"La situation des déficits et de la dette est impossible à éluder": le Premier ministre François Bayrou a ouvert le débat mardi avec les représentants des collectivités sur le budget 2026, à l'occasion d'une "conférence financière des territoires".
Ce rendez-vous réunissait à l'Hôtel de Roquelaure les associations d'élus, des parlementaires ainsi que plusieurs ministres dont ceux de l'Economie, des Comptes publics, de l'Aménagement du territoire et du Travail/Solidarités.
"La situation des déficits et de la dette est impossible à éluder. On ne peut pas faire semblant", a souligné François Bayrou tout en invitant "à vaincre un dernier pli de la pensée", qui consisterait à dire "c'est de la faute des collectivités" ou "c'est de la faute de l'Etat".
Dans une présentation de 37 pages intitulée "Situation 2024 et perspectives", le gouvernement rappelle que la France dépense depuis 20 ans plus qu'elle n'engrange de recettes, et que son endettement "massif" caracole à plus de 3.300 milliards d'euros contre 880 milliards en 2000.
De leur côté, les collectivités territoriales dont l'Association des maires de France (AMF) n'ont de cesse de souligner que leur dette est "stable depuis 30 ans, à 9% du PIB".
Par strate, la situation financière des communes en 2024 est jugée "solide", quoique "en léger retrait par rapport à 2023" tandis que celle des départements continue de "se dégrader significativement" depuis deux ans. Celle des régions est "stable" mais "fragile".
"Cette réunion a permis de partager un état des lieux des finances des collectivités", a indiqué Matignon dans un communiqué. Un optimisme que ne partagent pas les participants.
"Il y a eu de longues interventions, donc il y a eu des échanges, mais qui n'ont pas abouti", a indiqué André Laignel, premier vice-président délégué de l'AMF et président du comité des finances locales.
- "Injonctions contradictoires" -
"Sur les causes, nous ne sommes pas d'accord, parce que nous disons que lorsqu'on supprime la taxe d'habitation, l'État contribue à ce déficit, et sur les solutions, il n'y a pas de consensus", a abondé Jean-François Debat, président délégué de Villes de France, l'association des villes moyennes.
Le gouvernement a annoncé la mise en place de groupes de travail sur des thématiques "conjointement définies avec les collectivités" et qui se réuniront jusqu'à "fin juin".
"Le premier groupe qu'on nous proposait, c'était que nous définissions nous-mêmes si on se coupait un bras ou une jambe, donc on a refusé", a ironisé André Laignel.

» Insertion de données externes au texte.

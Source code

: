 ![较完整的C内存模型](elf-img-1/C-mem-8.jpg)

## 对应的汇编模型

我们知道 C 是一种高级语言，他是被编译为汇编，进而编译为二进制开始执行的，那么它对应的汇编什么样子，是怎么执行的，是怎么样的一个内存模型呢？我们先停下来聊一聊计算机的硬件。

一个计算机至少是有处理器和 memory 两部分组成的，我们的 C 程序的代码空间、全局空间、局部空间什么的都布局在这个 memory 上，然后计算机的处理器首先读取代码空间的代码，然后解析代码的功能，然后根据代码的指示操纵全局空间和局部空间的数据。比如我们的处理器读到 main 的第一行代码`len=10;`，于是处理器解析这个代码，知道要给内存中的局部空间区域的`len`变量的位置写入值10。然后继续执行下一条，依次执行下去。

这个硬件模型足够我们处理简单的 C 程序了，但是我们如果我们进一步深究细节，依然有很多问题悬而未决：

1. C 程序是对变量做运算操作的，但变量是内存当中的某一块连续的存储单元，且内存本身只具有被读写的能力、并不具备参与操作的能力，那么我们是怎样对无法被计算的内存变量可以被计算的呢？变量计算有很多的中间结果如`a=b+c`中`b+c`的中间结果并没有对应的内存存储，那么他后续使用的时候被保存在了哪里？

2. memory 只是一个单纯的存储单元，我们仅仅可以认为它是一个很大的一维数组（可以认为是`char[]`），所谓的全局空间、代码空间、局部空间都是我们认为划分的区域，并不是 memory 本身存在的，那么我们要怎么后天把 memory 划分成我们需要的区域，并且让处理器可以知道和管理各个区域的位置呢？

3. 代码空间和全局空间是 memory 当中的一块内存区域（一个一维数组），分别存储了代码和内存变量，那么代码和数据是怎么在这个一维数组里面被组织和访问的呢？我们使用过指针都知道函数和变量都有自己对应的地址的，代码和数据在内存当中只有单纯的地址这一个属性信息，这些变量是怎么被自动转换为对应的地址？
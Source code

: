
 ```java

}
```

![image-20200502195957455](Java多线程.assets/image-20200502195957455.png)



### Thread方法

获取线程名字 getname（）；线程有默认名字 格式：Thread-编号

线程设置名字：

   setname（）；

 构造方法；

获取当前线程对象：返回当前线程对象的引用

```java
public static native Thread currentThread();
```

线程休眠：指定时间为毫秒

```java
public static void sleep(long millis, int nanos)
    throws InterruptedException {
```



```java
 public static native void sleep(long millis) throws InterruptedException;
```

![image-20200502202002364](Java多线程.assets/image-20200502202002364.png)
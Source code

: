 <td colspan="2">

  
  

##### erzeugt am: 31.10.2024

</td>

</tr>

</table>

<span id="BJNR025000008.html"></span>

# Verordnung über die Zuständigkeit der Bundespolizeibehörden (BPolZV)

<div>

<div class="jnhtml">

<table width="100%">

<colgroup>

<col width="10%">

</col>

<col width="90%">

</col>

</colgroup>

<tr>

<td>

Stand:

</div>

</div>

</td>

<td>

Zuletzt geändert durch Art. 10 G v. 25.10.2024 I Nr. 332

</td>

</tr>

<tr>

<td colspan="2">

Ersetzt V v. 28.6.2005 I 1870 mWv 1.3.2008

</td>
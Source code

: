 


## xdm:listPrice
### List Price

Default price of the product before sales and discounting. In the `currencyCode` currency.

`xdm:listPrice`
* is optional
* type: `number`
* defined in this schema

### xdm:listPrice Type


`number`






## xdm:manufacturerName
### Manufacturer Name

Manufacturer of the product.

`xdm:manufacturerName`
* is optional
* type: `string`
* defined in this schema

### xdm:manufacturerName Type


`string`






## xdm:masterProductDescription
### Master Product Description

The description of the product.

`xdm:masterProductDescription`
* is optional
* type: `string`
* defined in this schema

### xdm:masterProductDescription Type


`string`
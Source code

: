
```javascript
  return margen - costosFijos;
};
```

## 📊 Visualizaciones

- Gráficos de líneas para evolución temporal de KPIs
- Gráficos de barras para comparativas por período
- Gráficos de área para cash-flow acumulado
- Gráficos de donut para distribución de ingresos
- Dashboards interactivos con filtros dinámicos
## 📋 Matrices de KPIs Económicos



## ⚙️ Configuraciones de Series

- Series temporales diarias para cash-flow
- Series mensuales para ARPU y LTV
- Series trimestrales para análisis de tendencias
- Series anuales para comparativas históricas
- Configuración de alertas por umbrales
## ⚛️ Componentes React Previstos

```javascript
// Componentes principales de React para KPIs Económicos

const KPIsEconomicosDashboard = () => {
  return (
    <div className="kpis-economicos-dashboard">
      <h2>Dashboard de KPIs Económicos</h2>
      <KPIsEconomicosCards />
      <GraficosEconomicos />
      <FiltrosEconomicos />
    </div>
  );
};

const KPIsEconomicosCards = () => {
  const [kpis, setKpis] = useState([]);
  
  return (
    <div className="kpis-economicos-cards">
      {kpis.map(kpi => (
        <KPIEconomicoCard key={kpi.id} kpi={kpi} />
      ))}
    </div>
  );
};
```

Selon Matignon, les échanges auront notamment pour objectif de "dégager des perspectives pluriannuelles qui répondent à la volonté des élus d'avoir une meilleure visibilité à long terme" et de "poursuivre les réflexions sur les modalités de la contribution des collectivités (...) qui sont à concevoir conjointement".
Parmi les pistes d'économies, le gouvernement estime que trois leviers sont "à la main des collectivités", comme des mutualisations de services entre communes et intercommunalités ou une "maîtrise de la masse salariale" à la faveur des prochains départs à la retraite.
L'Etat pourrait lui procéder à des "simplifications" en suspendant l'édiction de nouvelles normes ou en évaluant "les modalités d'évolution des dépenses de solidarité nouvelles".
"L'ensemble des collectivités territoriales ont dit leur absence de marge de manoeuvre, leurs difficultés face aux injonctions contradictoires de l'État, qui à la fois nous demande de moins dépenser, mais qui, semaine après semaine, nous impose de nouvelles tâches", a souligné André Laignel, disant attendre "les propositions de l'Etat".
"Il y a une volonté de nous écouter. Serons-nous entendus ? Je ne suis pas sûr", a averti Jean-François Debat, jugeant "impossible de parvenir à 40 milliards d'euros d'économies uniquement par des économies budgétaires".
Une deuxième "conférence financière des territoires" est prévue en juillet avant le verdict final sur les choix budgétaires promis d'ici le 14 juillet par François Bayrou.
Lundi, ce dernier a également lancé à Marseille une grande conférence sur le financement des infrastructures de transports qui doit durer deux mois.